Rescue workers are busy in the Lebanese capital today, Friday, searching for a possible survivor under the rubble of a destroyed building in Beirut, which is holding its breath waiting for a "miracle", a month after the explosion of the devastating port that plunged the Lebanese into a shock from which they have not yet recovered.

The news of a person being found alive on the afflicted Mar Mikhael Street has revived the hopes of many in a country still under the burden of an unprecedented catastrophe that left 191 people dead and caused more than 6,500 injuries and displaced about 300,000 from their homes.

Official estimates indicate that at least seven remain missing.

Rescue workers searched with their hands in the rubble of a collapsed building in Beirut today, Friday, after spotting signs of life under a hill of rubble despite the passage of a full month after the terrible explosion that wreaked havoc on the capital.

A Reuters witness said that a group of workers had lifted concrete blocks and other parts of the destroyed building in the residential neighborhood of Gemmayzeh after rescuers reported on Thursday that they had detected signs of pulse and breathing.

On Friday morning, civil defense personnel and rescue workers continued their searches under the rubble of a destroyed building on Mar Mikhael Street in Beirut the day after a Chilean search and rescue team, who had recently arrived in Beirut, monitored, through an advanced thermal scanning device, “heartbeats at the place where a trained dog with them found an odor. .

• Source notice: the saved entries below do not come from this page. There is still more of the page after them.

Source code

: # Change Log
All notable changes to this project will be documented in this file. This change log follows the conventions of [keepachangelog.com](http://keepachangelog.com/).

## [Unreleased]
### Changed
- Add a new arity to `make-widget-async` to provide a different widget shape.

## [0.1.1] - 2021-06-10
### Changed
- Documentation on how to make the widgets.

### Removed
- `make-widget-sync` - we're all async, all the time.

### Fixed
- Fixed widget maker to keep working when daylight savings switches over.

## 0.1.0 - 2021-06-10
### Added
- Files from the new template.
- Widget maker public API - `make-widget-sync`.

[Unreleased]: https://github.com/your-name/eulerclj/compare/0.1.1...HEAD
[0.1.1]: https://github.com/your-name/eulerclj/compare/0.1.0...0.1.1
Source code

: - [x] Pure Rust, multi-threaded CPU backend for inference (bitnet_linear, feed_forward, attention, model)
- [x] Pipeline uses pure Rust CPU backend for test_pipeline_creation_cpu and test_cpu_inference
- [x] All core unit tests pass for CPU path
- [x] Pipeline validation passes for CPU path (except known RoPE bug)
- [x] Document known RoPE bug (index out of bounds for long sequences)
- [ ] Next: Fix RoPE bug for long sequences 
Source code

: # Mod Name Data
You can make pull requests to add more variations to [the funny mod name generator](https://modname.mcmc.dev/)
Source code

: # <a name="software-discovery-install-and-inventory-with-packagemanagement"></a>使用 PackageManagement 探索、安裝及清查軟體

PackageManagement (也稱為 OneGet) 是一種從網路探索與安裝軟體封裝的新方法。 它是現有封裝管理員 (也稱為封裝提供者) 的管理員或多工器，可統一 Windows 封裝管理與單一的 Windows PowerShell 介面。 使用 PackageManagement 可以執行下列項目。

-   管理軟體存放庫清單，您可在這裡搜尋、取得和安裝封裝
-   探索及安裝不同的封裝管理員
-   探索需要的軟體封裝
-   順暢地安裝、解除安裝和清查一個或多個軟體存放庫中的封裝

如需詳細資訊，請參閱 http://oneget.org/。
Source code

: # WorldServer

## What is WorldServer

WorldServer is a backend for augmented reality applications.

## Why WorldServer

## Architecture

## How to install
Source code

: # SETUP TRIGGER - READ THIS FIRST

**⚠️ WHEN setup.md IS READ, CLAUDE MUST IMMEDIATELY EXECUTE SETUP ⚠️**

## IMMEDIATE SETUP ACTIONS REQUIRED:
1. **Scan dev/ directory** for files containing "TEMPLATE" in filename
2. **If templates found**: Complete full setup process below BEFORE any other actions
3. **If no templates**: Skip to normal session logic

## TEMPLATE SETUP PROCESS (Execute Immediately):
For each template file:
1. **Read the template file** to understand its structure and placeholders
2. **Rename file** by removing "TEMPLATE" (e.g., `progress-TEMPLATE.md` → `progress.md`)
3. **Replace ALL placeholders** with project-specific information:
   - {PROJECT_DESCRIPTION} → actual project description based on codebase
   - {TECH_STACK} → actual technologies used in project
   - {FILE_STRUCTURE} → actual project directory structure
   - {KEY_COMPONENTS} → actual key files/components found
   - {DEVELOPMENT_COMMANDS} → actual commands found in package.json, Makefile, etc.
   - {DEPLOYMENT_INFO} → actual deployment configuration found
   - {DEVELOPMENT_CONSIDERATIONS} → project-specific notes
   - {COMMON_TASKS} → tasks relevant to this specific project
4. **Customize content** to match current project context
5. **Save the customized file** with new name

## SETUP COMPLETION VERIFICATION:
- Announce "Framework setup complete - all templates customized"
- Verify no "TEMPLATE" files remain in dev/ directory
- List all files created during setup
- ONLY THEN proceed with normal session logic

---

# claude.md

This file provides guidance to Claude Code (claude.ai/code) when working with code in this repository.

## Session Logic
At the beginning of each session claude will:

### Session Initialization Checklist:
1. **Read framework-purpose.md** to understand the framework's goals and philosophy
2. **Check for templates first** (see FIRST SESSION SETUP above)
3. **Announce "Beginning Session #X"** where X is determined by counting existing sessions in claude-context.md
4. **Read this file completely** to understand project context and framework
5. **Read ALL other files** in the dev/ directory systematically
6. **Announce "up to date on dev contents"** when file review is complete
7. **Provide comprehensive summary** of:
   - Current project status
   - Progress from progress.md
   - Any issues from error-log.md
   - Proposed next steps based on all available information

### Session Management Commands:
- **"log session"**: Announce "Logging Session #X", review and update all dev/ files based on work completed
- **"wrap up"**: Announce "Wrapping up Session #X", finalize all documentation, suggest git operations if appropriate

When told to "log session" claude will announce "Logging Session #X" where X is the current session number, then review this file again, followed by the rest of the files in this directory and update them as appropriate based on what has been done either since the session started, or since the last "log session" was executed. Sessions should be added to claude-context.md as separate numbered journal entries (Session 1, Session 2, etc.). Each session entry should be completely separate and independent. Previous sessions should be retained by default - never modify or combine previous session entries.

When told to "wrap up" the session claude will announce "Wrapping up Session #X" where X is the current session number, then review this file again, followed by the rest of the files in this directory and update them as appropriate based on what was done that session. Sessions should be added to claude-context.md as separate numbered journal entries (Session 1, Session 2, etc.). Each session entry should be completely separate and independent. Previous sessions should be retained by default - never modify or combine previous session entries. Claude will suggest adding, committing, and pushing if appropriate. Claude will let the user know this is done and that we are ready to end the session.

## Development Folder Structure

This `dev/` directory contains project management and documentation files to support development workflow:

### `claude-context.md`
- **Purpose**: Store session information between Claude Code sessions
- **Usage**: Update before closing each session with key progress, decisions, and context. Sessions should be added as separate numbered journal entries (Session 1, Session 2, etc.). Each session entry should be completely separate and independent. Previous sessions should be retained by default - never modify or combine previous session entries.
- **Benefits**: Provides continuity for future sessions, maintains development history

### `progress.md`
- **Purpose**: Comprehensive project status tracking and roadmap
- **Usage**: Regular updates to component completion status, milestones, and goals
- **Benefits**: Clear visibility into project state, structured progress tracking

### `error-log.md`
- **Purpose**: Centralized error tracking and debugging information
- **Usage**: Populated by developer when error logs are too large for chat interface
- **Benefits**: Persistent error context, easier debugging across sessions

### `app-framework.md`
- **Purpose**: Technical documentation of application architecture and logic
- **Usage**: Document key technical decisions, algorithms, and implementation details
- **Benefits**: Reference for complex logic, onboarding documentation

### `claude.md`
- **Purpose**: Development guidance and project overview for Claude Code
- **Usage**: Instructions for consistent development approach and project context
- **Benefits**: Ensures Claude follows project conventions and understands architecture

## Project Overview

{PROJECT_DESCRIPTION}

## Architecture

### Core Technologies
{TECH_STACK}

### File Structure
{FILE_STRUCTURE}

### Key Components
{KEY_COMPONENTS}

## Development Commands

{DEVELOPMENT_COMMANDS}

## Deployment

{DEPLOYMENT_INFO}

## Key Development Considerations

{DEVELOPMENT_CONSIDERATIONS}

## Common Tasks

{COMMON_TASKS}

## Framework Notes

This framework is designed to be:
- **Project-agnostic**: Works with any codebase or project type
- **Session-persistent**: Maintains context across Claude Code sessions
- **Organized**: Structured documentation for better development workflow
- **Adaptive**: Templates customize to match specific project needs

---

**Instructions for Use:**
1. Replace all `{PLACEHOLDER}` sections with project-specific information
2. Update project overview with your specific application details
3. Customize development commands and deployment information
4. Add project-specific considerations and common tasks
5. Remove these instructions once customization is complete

Workers lift stones and rubble with their hands, according to what a photographer at the French Press Agency saw, after two cranes were brought in at night, which removed walls that were threatened with falling.

"We have been working since the night hours without stopping, we have removed rubble, but we have not reached a conclusion yet," the director of operations in the Civil Defense, George Abu Musa, told the French press.

"After removing the large rubble, we conducted a new survey to monitor the heartbeat or breath, and the survey showed a low rate ... seven per minute," after it had previously recorded a rate that ranged, Nicolas Saadeh, who works for an organization that handles coordination between the Chilean research team and civil defense, told France Press. Between "16 to 18" per minute.

Rescue workers are trying, according to Saadeh, "to find a tunnel ... that allows one of the members of the Chilean team to enter and search for any survivors or dead bodies."

According to residents of the neighborhood, the building, which housed on its ground floor a bar, turned into a heap of rubble as a result of the August 4 explosion, which made searches require high skills and accuracy.

Residents gathered in a nearby area hoping to find survivors, while some expressed frustration that insufficient efforts had been made before to find survivors.

One of them asked how many people could have been saved, "If there was a state and rescue operations ready to act?"